Une épicerie zéro déchet ouvrira en juin dans le quartier Villeray grâce à quatre jeunes étudiantes montréalaises en maitrise de l’environnement.  Métro vous présente à quoi va ressembler cette boutique unique.

1-Zéro emballage. Dans l’épicerie LOCO, les clients utiliseront des sacs de tissu pour acheter les fruits et légumes produits à L’Île-Bizard, des bocaux en verre pour les aliments, et certains produits comme le yaourt seront offerts dans des pots consignés. «Les clients pourront aussi venir avec leurs propres contenants et s’ils ne sont pas assez propres, on aura un stérilisateur», indique Martine Gariépy, l’une des quatre fondatrices.

Marc Robitaille, porte-parole de l’Association canadienne de l’industrie des plastiques, croit que le mieux peut être l’ennemi du bien. Il souligne  que pour être plus écologiquement fiable qu’un sac de plastique, le sac de tissu doit être réutilisé au moins 130 fois.

En dehors des fruits et légumes, plusieurs produits ont occasionné des défis. «Pour le lait, on a trouvé un producteur en Ontario qui livre dans des contenants de verre, mais il ne récupère pas les bouchons en plastique. On a également pris contact avec un producteur québécois qui nourrit ses vaches avec du grain produit sur place, mais ses contenants ne sont pas en verre ajoute sa comparse Sophie Maccario. «Face aux options, notre calculateur de gaz à effet de serre (GES), nous aidera à déterminer lequel a une empreinte écologique moindre. La proximité géographique pourrait finir par primer», ajoute-t-elle. Les quatre filles n’ont pas résolu l’énigme du beurre qui n’existe qu’emballé, «mais on va avoir du tofu et du dentifrice en vrac», précise Martine Gariépy.

Bulk food

Traçabilité. Tenter de ne produire (presque) aucun déchet est déjà réalisable, le Journal Métro est arrivé à ne produire que 158g de déchets en une semaine, notamment en produisant son lait de riz, en se brossant les dents avec un bâton de bois spécial et en se lavant les cheveux avec du bicarbonate de soude acheté en vrac.

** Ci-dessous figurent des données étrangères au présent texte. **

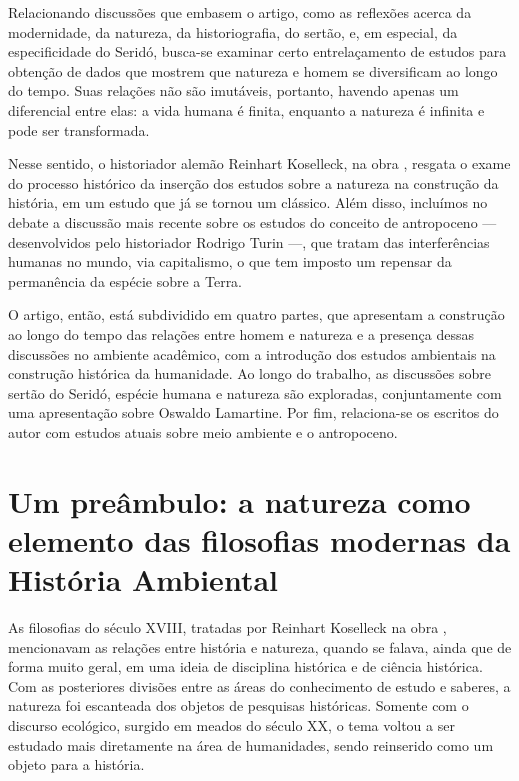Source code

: \begin{refsection}
    Relacionando discussões que embasem o artigo, como as reflexões acerca da modernidade, da natureza, da historiografia, do sertão, e, em especial, da especificidade do Seridó, busca-se examinar certo entrelaçamento de estudos para obtenção de dados que mostrem que natureza e homem se diversificam ao longo do tempo. Suas relações não são imutáveis, portanto, havendo apenas um diferencial entre elas: a vida humana é finita, enquanto a natureza é infinita e pode ser transformada. 

    Nesse sentido, o historiador alemão Reinhart Koselleck, na obra , resgata o exame do processo histórico da inserção dos estudos sobre a natureza na construção da história, em um estudo que já se tornou um clássico. Além disso, incluímos no debate a discussão mais recente sobre os estudos do conceito de antropoceno --- desenvolvidos pelo historiador Rodrigo Turin ---, que tratam das interferências humanas no mundo, via capitalismo, o que tem imposto um repensar da permanência da espécie sobre a Terra.  

    O artigo, então, está subdividido em quatro partes, que apresentam a construção ao longo do tempo das relações entre homem e natureza e a presença dessas discussões no ambiente acadêmico, com a introdução dos estudos ambientais na construção histórica da humanidade. Ao longo do trabalho, as discussões sobre sertão do Seridó, espécie humana e natureza são exploradas, conjuntamente com uma apresentação sobre Oswaldo Lamartine. Por fim, relaciona-se os escritos do autor com estudos atuais sobre meio ambiente e o antropoceno. 


    \section{Um preâmbulo: a natureza como elemento das filosofias modernas da História Ambiental}

    As filosofias do século XVIII, tratadas por Reinhart Koselleck na obra , mencionavam as relações entre história e natureza, quando se falava, ainda que de forma muito geral, em uma ideia de disciplina histórica e de ciência histórica. Com as posteriores divisões entre as áreas do conhecimento de estudo e saberes, a natureza foi escanteada dos objetos de pesquisas históricas. Somente com o discurso ecológico, surgido em meados do século XX, o tema voltou a ser estudado mais diretamente na área de humanidades, sendo reinserido como um objeto para a história. 


\end{refsection}
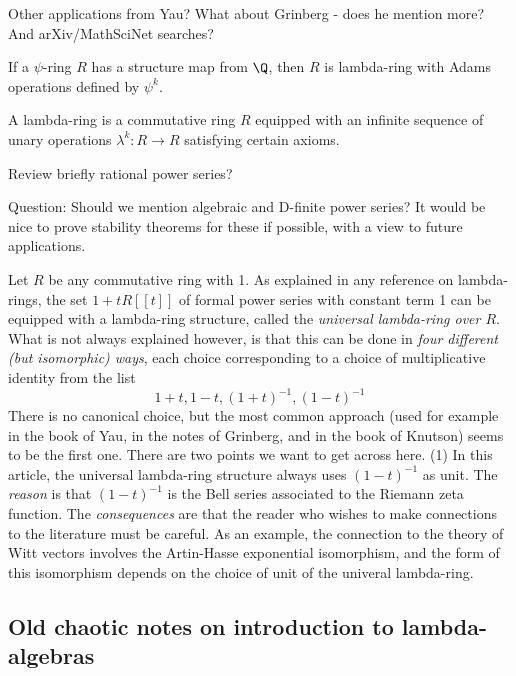 \documentclass[a4paper]{article}
\begin{document}
\begin{example}
Other applications from Yau? What about Grinberg - does he mention more? And arXiv/MathSciNet searches?
\end{example}




\begin{lemma}
If a $\psi$-ring $R$ has a structure map from $\Q$, then $R$ is lambda-ring with Adams operations defined by $\psi^k$.
\end{lemma}


A lambda-ring is a commutative ring $R$ equipped with an infinite sequence of unary operations $\lambda^k: R \to R$ satisfying certain axioms. 




Review briefly rational power series?

Question: Should we mention algebraic and D-finite power series? It would be nice to prove stability theorems for these if possible, with a view to future applications.

\begin{remark}
Let $R$ be any commutative ring with 1. As explained in any reference on lambda-rings, the set $1 + t R[[t]]$ of formal power series with constant term 1 can be equipped with a lambda-ring structure, called the \emph{universal lambda-ring over $R$}. What is not always explained however, is that this can be done in \emph{four different (but isomorphic) ways}, each choice corresponding to a choice of multiplicative identity from the list
$$ 1+t, 1-t, (1+t)^{-1}, (1-t)^{-1} $$
There is no canonical choice, but the most common approach (used for example in the book of Yau, in the notes of Grinberg, and in the book of Knutson) seems to be the first one. There are two points we want to get across here. (1) In this article, the universal lambda-ring structure always uses $(1-t)^{-1}$ as unit. The \emph{reason} is that $(1-t)^{-1}$ is the Bell series associated to the Riemann zeta function. The \emph{consequences} are that the reader who wishes to make connections to the literature must be careful. As an example, the connection to the theory of Witt vectors involves the Artin-Hasse exponential isomorphism, and the form of this isomorphism depends on the choice of unit of the univeral lambda-ring.
\end{remark}



\subsection{Old chaotic notes on introduction to lambda-algebras}
\end{document}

«Le problème, c’est qu’il faut souvent faire quatre ou cinq magasins qui sont éloignés les uns des autres. Là, on va regrouper tout au même endroit», souligne avec raison Sophie Maccario. Les fondatrices ont sélectionnés leurs produits avec soin. La ferme de L’Île-Bizard a été choisie parce que les propriétaires habitent le quartier Villeray. La boutique est donc sur leur trajet du retour, minimisant ainsi l’impact de la pollution liée au transport.

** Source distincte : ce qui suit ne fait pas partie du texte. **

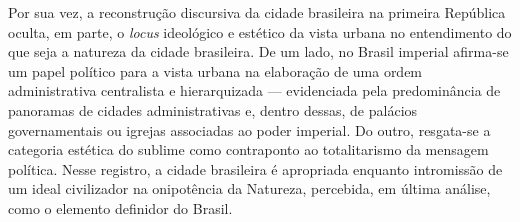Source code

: Por sua vez, a reconstrução discursiva da cidade brasileira na primeira
República oculta, em parte, o \emph{locus} ideológico e estético da
vista urbana no entendimento do que seja a natureza da cidade
brasileira. De um lado, no Brasil imperial afirma-se um papel político
para a vista urbana na elaboração de uma ordem administrativa
centralista e hierarquizada --- evidenciada pela predominância de
panoramas de cidades administrativas e, dentro dessas, de palácios
governamentais ou igrejas associadas ao poder imperial. Do outro,
resgata-se a categoria estética do sublime
\autocite{naxara:2004cientificismo} como contraponto ao totalitarismo da
mensagem política. Nesse registro, a cidade brasileira é apropriada
enquanto intromissão de um ideal civilizador na onipotência da Natureza,
percebida, em última análise, como o elemento definidor do Brasil.
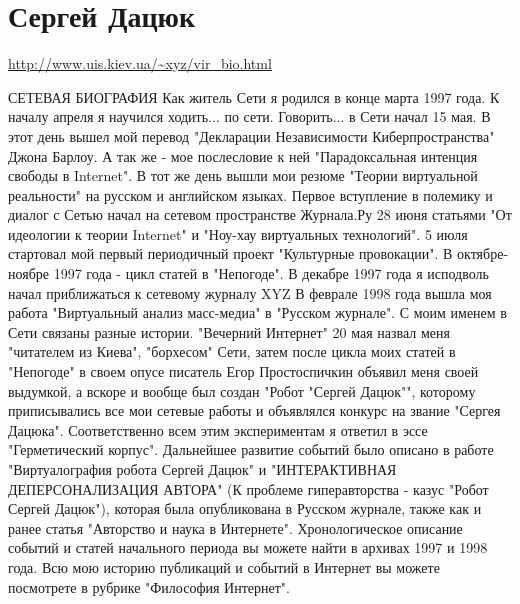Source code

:  
 
 
 
 
\section{Сергей Дацюк}

\url{http://www.uis.kiev.ua/~xyz/vir_bio.html}

СЕТЕВАЯ БИОГРАФИЯ
Как житель Сети я родился в конце марта 1997 года. К началу апреля я научился ходить... по сети. Говорить... в Сети начал 15 мая. В этот день вышел мой перевод "Декларации Независимости Киберпространства" Джона Барлоу. А так же - мое послесловие к ней "Парадоксальная интенция свободы в Internet". В тот же день вышли мои резюме "Теории виртуальной реальности" на русском и английском языках.
Первое вступление в полемику и диалог с Сетью начал на сетевом пространстве Журнала.Ру 28 июня статьями "От идеологии к теории Internet" и "Ноу-хау виртуальных технологий".
5 июля стартовал мой первый периодичный проект "Культурные провокации".
В октябре-ноябре 1997 года - цикл статей в "Непогоде".
В декабре 1997 года я исподволь начал приближаться к сетевому журналу XYZ
В феврале 1998 года вышла моя работа "Виртуальный анализ масс-медиа" в "Русском журнале".
С моим именем в Сети связаны разные истории. "Вечерний Интернет" 20 мая назвал меня "читателем из Киева", "борхесом" Сети, затем после цикла моих статей в "Непогоде" в своем опусе писатель Егор Простоспичкин объявил меня своей выдумкой, а вскоре и вообще был создан "Робот "Сергей Дацюк"", которому приписывались все мои сетевые работы и объявлялся конкурс на звание "Сергея Дацюка". Соответственно всем этим экспериментам я ответил в эссе "Герметический корпус". Дальнейшее развитие событий было описано в работе "Виртуалография робота Сергей Дацюк" и "ИНТЕРАКТИВНАЯ ДЕПЕРСОНАЛИЗАЦИЯ АВТОРА" (К проблеме гиперавторства - казус "Робот Сергей Дацюк"), которая была опубликована в Русском журнале, также как и ранее статья "Авторство и наука в Интернете".
Хронологическое описание событий и статей начального периода вы можете найти в архивах 1997 и 1998 года.
Всю мою историю публикаций и событий в Интернет вы можете посмотрете в рубрике "Философия Интернет".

Pour les produits de nettoyage en vrac, l’offre ne manque pas, mais il faut déceler le bon grain de l’ivraie: «il y a beaucoup de faux produits bio ou des produits dont les ingrédients sont produits très loin d’ici», clame Martine Gariépy. Des ateliers pratiques sont aussi au menu pour apprendre à faire son maquillage, à composter où même à moins gaspiller les aliments.